A nomeação de um ministro do Supremo Tribunal Federal (STF) é um daqueles momentos raros em que as engrenagens institucionais do país operam sob alta tensão. Embora o presidente da República detenha a prerrogativa exclusiva de indicar o candidato, o caminho até a cadeira no tribunal é definido por um conjunto rígido de exigências constitucionais. Trata-se de um rito desenhado para equilibrar o impulso do Executivo com a supervisão do Legislativo, de modo a preservar a mais alta corte de decisões puramente unilaterais.
Para sequer ser considerado, o indicado precisa atender a uma série de pré-requisitos estritos: ser brasileiro nato, ter entre 35 e 70 anos de idade e possuir "notável saber jurídico" e "reputação ilibada". Esses critérios funcionam como patamar mínimo para o escrutínio intenso que se segue nos corredores do Congresso Nacional, onde decisões anteriores, publicações e conduta pessoal do candidato são expostas sem reservas.

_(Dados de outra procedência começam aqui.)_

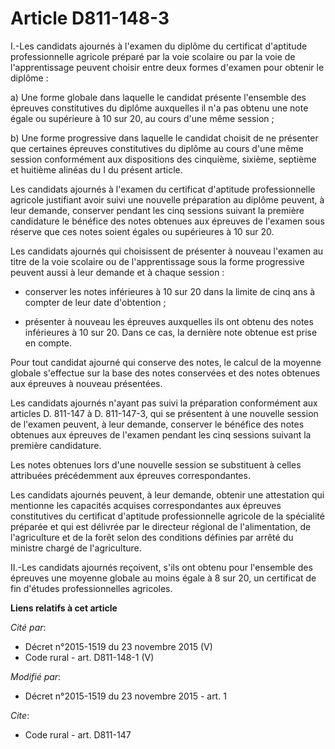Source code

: # Article D811-148-3

I.-Les candidats ajournés à l'examen du diplôme du certificat d'aptitude professionnelle agricole préparé par la voie
scolaire ou par la voie de l'apprentissage peuvent choisir entre deux formes d'examen pour obtenir le diplôme : 

a) Une forme globale dans laquelle le candidat présente l'ensemble des épreuves constitutives du diplôme auxquelles il n'a
pas obtenu une note égale ou supérieure à 10 sur 20, au cours d'une même session ; 

b) Une forme progressive dans laquelle le candidat choisit de ne présenter que certaines épreuves constitutives du diplôme au
cours d'une même session conformément aux dispositions des cinquième, sixième, septième et huitième alinéas du I du présent
article. 

Les candidats ajournés à l'examen du certificat d'aptitude professionnelle agricole justifiant avoir suivi une nouvelle
préparation au diplôme peuvent, à leur demande, conserver pendant les cinq sessions suivant la première candidature le
bénéfice des notes obtenues aux épreuves de l'examen sous réserve que ces notes soient égales ou supérieures à 10 sur 20. 

Les candidats ajournés qui choisissent de présenter à nouveau l'examen au titre de la voie scolaire ou de l'apprentissage
sous la forme progressive peuvent aussi à leur demande et à chaque session :

- conserver les notes inférieures à 10 sur 20 dans la limite de cinq ans à compter de leur date d'obtention ;

- présenter à nouveau les épreuves auxquelles ils ont obtenu des notes inférieures à 10 sur 20. Dans ce cas, la dernière note
obtenue est prise en compte. 

Pour tout candidat ajourné qui conserve des notes, le calcul de la moyenne globale s'effectue sur la base des notes
conservées et des notes obtenues aux épreuves à nouveau présentées. 

Les candidats ajournés n'ayant pas suivi la préparation conformément aux articles D. 811-147 à D. 811-147-3, qui se
présentent à une nouvelle session de l'examen peuvent, à leur demande, conserver le bénéfice des notes obtenues aux épreuves
de l'examen pendant les cinq sessions suivant la première candidature. 

Les notes obtenues lors d'une nouvelle session se substituent à celles attribuées précédemment aux épreuves correspondantes. 

Les candidats ajournés peuvent, à leur demande, obtenir une attestation qui mentionne les capacités acquises correspondantes
aux épreuves constitutives du certificat d'aptitude professionnelle agricole de la spécialité préparée et qui est délivrée
par le directeur régional de l'alimentation, de l'agriculture et de la forêt selon des conditions définies par arrêté du
ministre chargé de l'agriculture. 

II.-Les candidats ajournés reçoivent, s'ils ont obtenu pour l'ensemble des épreuves une moyenne globale au moins égale à 8
sur 20, un certificat de fin d'études professionnelles agricoles.

**Liens relatifs à cet article**

_Cité par_:

  - Décret n°2015-1519 du 23 novembre 2015 (V)
  - Code rural - art. D811-148-1 (V)

_Modifié par_:

  - Décret n°2015-1519 du 23 novembre 2015 - art. 1

_Cite_:

  - Code rural - art. D811-147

A peça central desse processo é a sabatina no Senado. Nessa sessão, o indicado enfrenta uma bateria de questionamentos da Comissão de Constituição e Justiça, seguida de votação em escrutínio secreto no plenário do Senado. Esse filtro legislativo funciona como verificação final sobre o Executivo, exigindo que a escolha presidencial sobreviva a um teste de caráter político e intelectual antes de o indicado ser autorizado a integrar o colegiado de onze ministros na Praça dos Três Poderes.
Com reportagem de [Exame Inovação].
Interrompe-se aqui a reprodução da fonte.